#### [YOUR ASSIGNMENT]
Leaving pictures aside, set down each line exactly, from the first line of the data to the line with "- Calculates the (lower) intersection points between two", both included.

#### [TASK INPUTS]
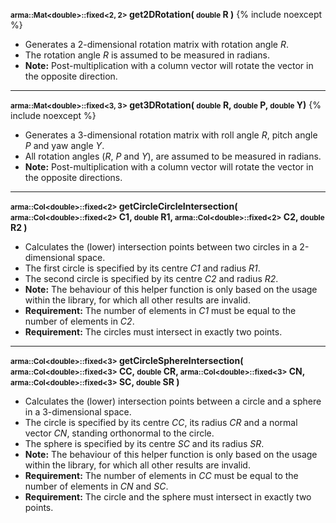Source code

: 
**<small>arma::Mat&lt;double&gt;::fixed&lt;2, 2&gt;</small> get2DRotation( <small>double</small> R )** {% include noexcept %}

- Generates a 2-dimensional rotation matrix with rotation angle *R*.
- The rotation angle *R* is assumed to be measured in radians.
- **Note:** Post-multiplication with a column vector will rotate the vector in the opposite direction.

---
**<small>arma::Mat&lt;double&gt;::fixed&lt;3, 3&gt;</small> get3DRotation( <small>double</small> R, <small>double</small> P, <small>double</small> Y)** {% include noexcept %}

- Generates a 3-dimensional rotation matrix with roll angle *R*, pitch angle *P* and yaw angle *Y*.
- All rotation angles (*R*, *P* and *Y*), are assumed to be measured in radians.
- **Note:** Post-multiplication with a column vector will rotate the vector in the opposite directions.

---
**<small>arma::Col&lt;double&gt;::fixed&lt;2&gt;</small> getCircleCircleIntersection( <small>arma::Col&lt;double&gt;::fixed&lt;2&gt;</small> C1, <small>double</small> R1, <small>arma::Col&lt;double&gt;::fixed&lt;2&gt;</small> C2, <small>double</small> R2 )**

- Calculates the (lower) intersection points between two circles in a 2-dimensional space.
- The first circle is specified by its centre *C1* and radius *R1*.
- The second circle is specified by its centre *C2* and radius *R2*.
- **Note:** The behaviour of this helper function is only based on the usage within the library, for which all other results are invalid.
- **Requirement:** The number of elements in *C1* must be equal to the number of elements in *C2*.
- **Requirement:** The circles must intersect in exactly two points.

---
**<small>arma::Col&lt;double&gt;::fixed&lt;3&gt;</small> getCircleSphereIntersection( <small>arma::Col&lt;double&gt;::fixed<3&gt;</small> CC, <small>double</small> CR, <small>arma::Col&lt;double&gt;::fixed&lt;3&gt;</small> CN, <small>arma::Col&lt;double&gt;::fixed&lt;3&gt;</small> SC, <small>double</small> SR )**
      
- Calculates the (lower) intersection points between a circle and a sphere in a 3-dimensional space.
- The circle is specified by its centre *CC*, its radius *CR* and a normal vector *CN*, standing orthonormal to the circle.
- The sphere is specified by its centre *SC* and its radius *SR*.
- **Note:** The behaviour of this helper function is only based on the usage within the library, for which all other results are invalid.
- **Requirement:** The number of elements in *CC* must be equal to the number of elements in *CN* and *SC*.
- **Requirement:** The circle and the sphere must intersect in exactly two points.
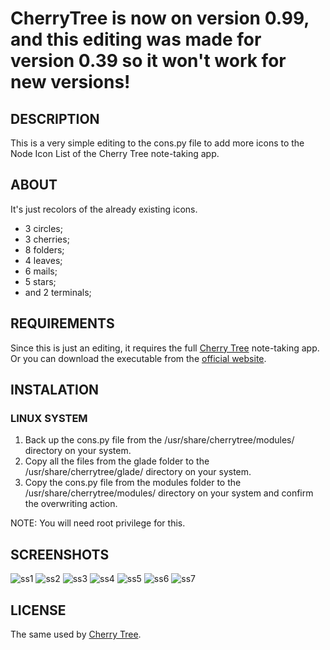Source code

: # CherryTree is now on version 0.99, and this editing was made for version 0.39 so it won't work for new versions!

## DESCRIPTION
This is a very simple editing to the cons.py file to add more icons to the Node Icon List of the Cherry Tree note-taking app.

## ABOUT
It's just recolors of the already existing icons.
- 3 circles;
- 3 cherries;
- 8 folders;
- 4 leaves;
- 6 mails;
- 5 stars;
- and 2 terminals;

## REQUIREMENTS
Since this is just an editing, it requires the full [Cherry Tree](https://github.com/giuspen/cherrytree) note-taking app. Or you can download the executable from the [official website](https://www.giuspen.com/cherrytree/).

## INSTALATION
### LINUX SYSTEM
1. Back up the cons.py file from the /usr/share/cherrytree/modules/ directory on your system. 
2. Copy all the files from the glade folder to the /usr/share/cherrytree/glade/ directory on your system.
3. Copy the cons.py file from the modules folder to the /usr/share/cherrytree/modules/ directory on your system and confirm the overwriting action.

NOTE: You will need root privilege for this.

## SCREENSHOTS

![ss1](https://i.postimg.cc/fybdTPL1/Captura-de-tela-2020-04-21-14-53-51.png)
![ss2](https://i.postimg.cc/RhbH3TJh/Captura-de-tela-2020-04-21-14-54-21.png)
![ss3](https://i.postimg.cc/wxWJb94z/Captura-de-tela-2020-04-21-14-54-43.png)
![ss4](https://i.postimg.cc/3JdGszzv/Captura-de-tela-2020-04-21-14-55-03.png)
![ss5](https://i.postimg.cc/NfSXBpwP/Captura-de-tela-2020-04-21-14-55-30.png)
![ss6](https://i.postimg.cc/sgWhX7jf/Captura-de-tela-2020-04-21-14-55-46.png)
![ss7](https://i.postimg.cc/0NqJJjjY/Captura-de-tela-2020-04-21-14-56-06.png)

## LICENSE
The same used by [Cherry Tree](https://github.com/giuspen/cherrytree/blob/master/license.txt).
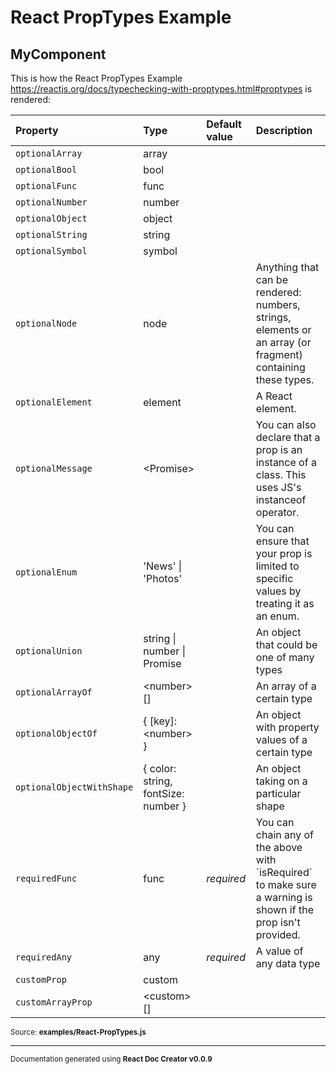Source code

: # React PropTypes Example

## MyComponent

This is how the React PropTypes Example https://reactjs.org/docs/typechecking-with-proptypes.html#proptypes is rendered:

Property | Type | Default value | Description
:--- | :--- | :--- | :---
`optionalArray`|array||
`optionalBool`|bool||
`optionalFunc`|func||
`optionalNumber`|number||
`optionalObject`|object||
`optionalString`|string||
`optionalSymbol`|symbol||
`optionalNode`|node||Anything that can be rendered: numbers, strings, elements or an array (or fragment) containing these types.
`optionalElement`|element||A React element.
`optionalMessage`|&lt;Promise&gt;||You can also declare that a prop is an instance of a class. This uses JS&#x27;s instanceof operator.
`optionalEnum`|&#x27;News&#x27; \| &#x27;Photos&#x27;||You can ensure that your prop is limited to specific values by treating it as an enum.
`optionalUnion`|string \| number \| Promise||An object that could be one of many types
`optionalArrayOf`|&lt;number&gt;[]||An array of a certain type
`optionalObjectOf`|{ [key]: &lt;number&gt; }||An object with property values of a certain type
`optionalObjectWithShape`|{ color: string, fontSize: number }||An object taking on a particular shape
`requiredFunc`|func|_required_|You can chain any of the above with &#x60;isRequired&#x60; to make sure a warning is shown if the prop isn&#x27;t provided.
`requiredAny`|any|_required_|A value of any data type
`customProp`|custom||
`customArrayProp`|&lt;custom&gt;[]||

<sub>Source: **examples/React-PropTypes.js**</sub>

-----

<sub>Documentation generated using **React Doc Creator v0.0.9**</sub>

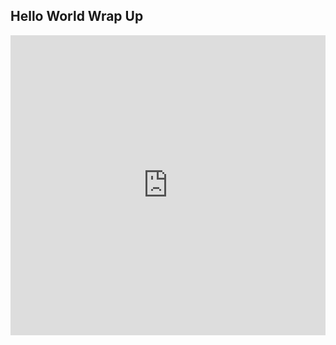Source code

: ## Hello World Wrap Up

<iframe src="https://player.vimeo.com/video/212640175" width="100%" height="480" frameborder="0" webkitallowfullscreen mozallowfullscreen allowfullscreen></iframe>
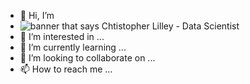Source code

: - 👋 Hi, I’m 
- <img src="(https://github.com/c-lilley-ds/c-lilley-ds/blob/main/header.png)" alt="banner that says Chtistopher Lilley - Data Scientist">
- 👀 I’m interested in ...
- 🌱 I’m currently learning ...
- 💞️ I’m looking to collaborate on ...
- 📫 How to reach me ...

<!---
c-lilley-ds/c-lilley-ds is a ✨ special ✨ repository because its `README.md` (this file) appears on your GitHub profile.
You can click the Preview link to take a look at your changes.
--->

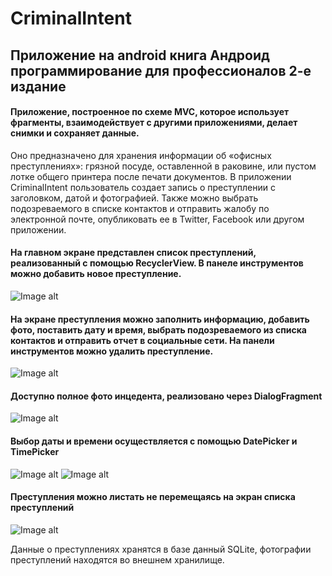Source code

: # CriminalIntent
## Приложение на android книга Андроид программирование для профессионалов 2-е издание
#### Приложение, построенное по схеме MVC, которое использует фрагменты, взаимодействует с другими приложениями, делает снимки и сохраняет данные.
Оно предназначено для хранения информации об «офисных преступлениях»: грязной посуде, оставленной в раковине, или пустом лотке общего принтера после печати документов.
В приложении CriminalIntent пользователь создает запись о преступлении с заголовком, датой и фотографией. Также можно выбрать подозреваемого в списке контактов и отправить жалобу по электронной почте, опубликовать ее в Twitter, Facebook или другом приложении.

#### На главном экране представлен список преступлений, реализованный с помощью RecyclerView. В панеле инструментов можно добавить новое преступление.

![Image alt](https://github.com/TishkevichLeonid/CriminalIntent/raw/master/screenshots/RecyclerView1.jpg)

#### На экране преступления можно заполнить информацию, добавить фото, поставить дату и время, выбрать подозреваемого из списка контактов и отправить отчет в социальные сети. На панели инструментов можно удалить преступление.

![Image alt](https://github.com/TishkevichLeonid/CriminalIntent/raw/master/screenshots/Crime.jpg)

#### Доступно полное фото инцедента, реализовано через DialogFragment

![Image alt](https://github.com/TishkevichLeonid/CriminalIntent/raw/master/screenshots/ImageDialog.jpg)

#### Выбор даты и времени осуществляется с помощью DatePicker и TimePicker

![Image alt](https://github.com/TishkevichLeonid/CriminalIntent/raw/master/screenshots/DatePicker.jpg) ![Image alt](https://github.com/TishkevichLeonid/CriminalIntent/raw/master/screenshots/TimePicker.jpg)

#### Преступления можно листать не перемещаясь на экран списка преступлений

![Image alt](https://github.com/TishkevichLeonid/CriminalIntent/raw/master/screenshots/ViewPager.png)

Данные о преступлениях хранятся в базе данный SQLite, фотографии преступлений находятся во внешнем хранилище.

#### [ANSWER SPACE]
Source code

: 
**<small>arma::Mat&lt;double&gt;::fixed&lt;2, 2&gt;</small> get2DRotation( <small>double</small> R )** {% include noexcept %}

- Generates a 2-dimensional rotation matrix with rotation angle *R*.
- The rotation angle *R* is assumed to be measured in radians.
- **Note:** Post-multiplication with a column vector will rotate the vector in the opposite direction.

---
**<small>arma::Mat&lt;double&gt;::fixed&lt;3, 3&gt;</small> get3DRotation( <small>double</small> R, <small>double</small> P, <small>double</small> Y)** {% include noexcept %}

- Generates a 3-dimensional rotation matrix with roll angle *R*, pitch angle *P* and yaw angle *Y*.
- All rotation angles (*R*, *P* and *Y*), are assumed to be measured in radians.
- **Note:** Post-multiplication with a column vector will rotate the vector in the opposite directions.

---
**<small>arma::Col&lt;double&gt;::fixed&lt;2&gt;</small> getCircleCircleIntersection( <small>arma::Col&lt;double&gt;::fixed&lt;2&gt;</small> C1, <small>double</small> R1, <small>arma::Col&lt;double&gt;::fixed&lt;2&gt;</small> C2, <small>double</small> R2 )**

- Calculates the (lower) intersection points between two circles in a 2-dimensional space.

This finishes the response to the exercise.